A PhD is an internationally-recognised research qualification. You can study for your PhD on-campus or by distance learning.
Studying for your PhD in the School of Languages, Cultures and Societies means that you'll become an expert in a specialist area and develop high-quality research skills, which will prepare you for further research projects in addition to pursuing specialist career paths.
As a postgraduate researcher, you’ll conduct original research work under the guidance of your supervisors. You'll have regular meetings to monitor your progress and develop an initial training plan to make sure you are acquiring the appropriate skills for your research.
Your initial priority is refining a research plan and establishing a feasible timescale for your project. During the early part of your PhD, you'll undertake a range of research methods modules to support your research activities.

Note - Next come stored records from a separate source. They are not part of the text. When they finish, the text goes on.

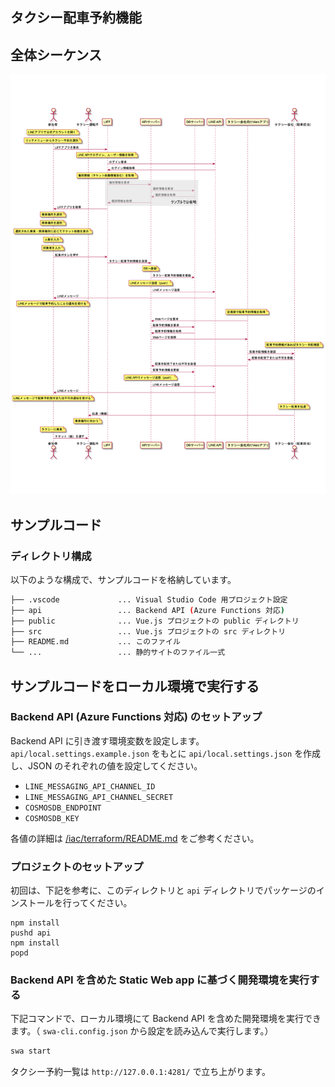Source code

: ## タクシー配車予約機能

## 全体シーケンス

![全体シーケンス](../docs/images/admin/sequences.png)

## サンプルコード

### ディレクトリ構成

以下のような構成で、サンプルコードを格納しています。

```bash
├── .vscode             ... Visual Studio Code 用プロジェクト設定
├── api                 ... Backend API (Azure Functions 対応)
├── public              ... Vue.js プロジェクトの public ディレクトリ
├── src                 ... Vue.js プロジェクトの src ディレクトリ
├── README.md           ... このファイル
└── ...                 ... 静的サイトのファイル一式
```

## サンプルコードをローカル環境で実行する

### Backend API (Azure Functions 対応) のセットアップ

Backend API に引き渡す環境変数を設定します。`api/local.settings.example.json` をもとに `api/local.settings.json` を作成し、JSON のそれぞれの値を設定してください。

- `LINE_MESSAGING_API_CHANNEL_ID`
- `LINE_MESSAGING_API_CHANNEL_SECRET`
- `COSMOSDB_ENDPOINT`
- `COSMOSDB_KEY`

各値の詳細は [/iac/terraform/README.md](../iac/terraform/README.md) をご参考ください。

### プロジェクトのセットアップ

初回は、下記を参考に、このディレクトリと `api` ディレクトリでパッケージのインストールを行ってください。

```
npm install
pushd api
npm install
popd
```

### Backend API を含めた Static Web app に基づく開発環境を実行する

下記コマンドで、ローカル環境にて Backend API を含めた開発環境を実行できます。（ `swa-cli.config.json` から設定を読み込んで実行します。）

```bash
swa start
```

タクシー予約一覧は `http://127.0.0.1:4281/` で立ち上がります。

For your first year (or 18 months if you are part-time) you'll be enrolled as a provisional postgraduate reseaarcher, you'll develop a detailed research proposal and write a literature review. This work is submitted to a panel of examiners who will assess it and provide you with feedback and advice on the progress of your research.
This is called 'transfer' which is an important means of monitoring the progress of your work and assessing whether your proposal has enough weight to be accurately explored through a PhD research path.
After successful transfer, you'll enrol as a full postgraduate researcher, complete your research and write a thesis of approximately 100,000 words.
The degree of Doctor of Philosophy is awarded on the basis of this thesis, and your viva voce, where you'll present and discuss the rationale, methods and findings of your original study with an examining panel.
A PhD can be taken full-time (3 years standard) or part-time (five years standard).
Areas of supervision
Research opportunities are available across the School of Languages, Cultures and Societies. You can explore our research areas to discover more about our academic staff and where your research interests may fit.
You should hold a good honours degree (upper second class or first class) in a related discipline, and hold, or expect to obtain, a Masters degree in a related subject.
If English is not your first language, you'll also need an English language qualification, for example IELTS 6.5 with at least 6.0 in all components. If you fail to meet these requirements you may still be offered a place dependent on completion of a pre-sessional English language course offered by the University’s Language Centre.
The distance-learning PhD requires IELTS score of 7.0 overall, no less than 6.5 in every component.
Scholarships and fees
We offer a variety of scholarships for PhD students. Check the scholarships page to see the range of opportunities.
Fees for PhD programmes are set independently and reviewed on an annual basis. Check the University's fee page for current information.
PhD by distance learning
Your distance-learning PhD means you can study from anywhere - although you’ll be required to attend relevant training sessions and progression assessment points in Leeds.